Headquartered in Eugene, Oregon, Timeless Media Group is an independent distributor of classic movies and television shows on DVD. It has recently entered into a licensing and distribution deal with NBC Universal in which it will bring several of the classic television westerns from Universal's vaults back into the public spotlight. Among the highlights of this deal were the first season of the highly regarded series Wagon Train, which it released in December 2009 and the first season of The Virginian, which will be released in May 2010.
For this spotlight feature, we'll take a look at some of the other series being distrbuted by Timeless Media which come from the vaults of old Hollywood. All of the following series graced the airwaves during the 1950s and 1960s.
M Squad: The Complete Series
Appearing in various supporting roles in war-themed movies beginning in 1951, Lee Marvin (1924-1987) did not truly become a leading man until his role as hard boiled police detective Frank Ballinger in this series gave him name recognition.

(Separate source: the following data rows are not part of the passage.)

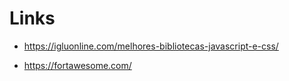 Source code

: # Links

* https://igluonline.com/melhores-bibliotecas-javascript-e-css/

* https://fortawesome.com/
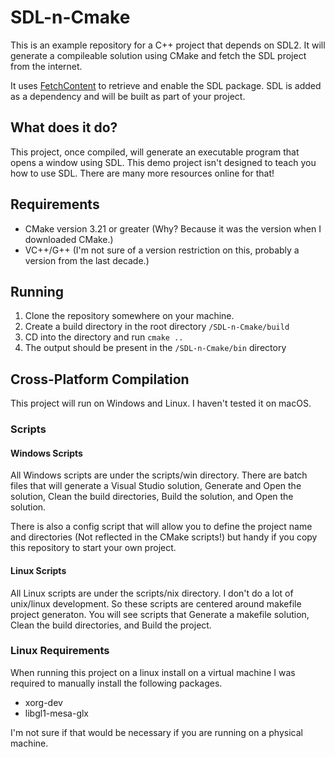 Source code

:# SDL-n-Cmake

This is an example repository for a C++ project that depends on SDL2. It will generate a compileable solution using CMake and fetch the SDL project from the internet.

It uses [FetchContent](https://cmake.org/cmake/help/latest/module/FetchContent.html) to retrieve and enable the SDL package. SDL is added as a dependency and will be built as part of your project.

## What does it do?

This project, once compiled, will generate an executable program that opens a window using SDL. This demo project isn't designed to teach you how to use SDL. There are many more resources online for that!

## Requirements

- CMake version 3.21 or greater (Why? Because it was the version when I downloaded CMake.)
- VC++/G++ (I'm not sure of a version restriction on this, probably a version from the last decade.)

## Running

1. Clone the repository somewhere on your machine.
1. Create a build directory in the root directory `/SDL-n-Cmake/build`
1. CD into the directory and run `cmake ..`
1. The output should be present in the `/SDL-n-Cmake/bin` directory

## Cross-Platform Compilation

This project will run on Windows and Linux. I haven't tested it on macOS.

### Scripts

#### Windows Scripts

All Windows scripts are under the scripts/win directory. There are batch files that will generate a Visual Studio solution, Generate and Open the solution, Clean the build directories, Build the solution, and Open the solution. 

There is also a config script that will allow you to define the project name and directories (Not reflected in the CMake scripts!) but handy if you copy this repository to start your own project.

#### Linux Scripts

All Linux scripts are under the scripts/nix directory. I don't do a lot of unix/linux development. So these scripts are centered around makefile project generaton. You will see scripts that Generate a makefile solution, Clean the build directories, and Build the project.

### Linux Requirements

When running this project on a linux install on a virtual machine I was required to manually install the following packages.
- xorg-dev
- libgl1-mesa-glx

I'm not sure if that would be necessary if you are running on a physical machine.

Airing for 3 seasons (1957-1960) and 117 episodes on NBC, M Squad was never a monster hit, but its combination of gritty crime drama on the mean streets of Chicago and notable acting made it a favorable companion piece to fellow NBC crime drama, Dragnet, which created the template that M Squad attempted to follow.
While the audio and video quality of this set varies from episode to episode, all are quite watchable in spite of the relative softness of the picture as compared to DVD releases of more modern shows. This is to be expected for a series that is over 50 years old that has not undergone an extensive (and expensive) restoration process from original camera negatives.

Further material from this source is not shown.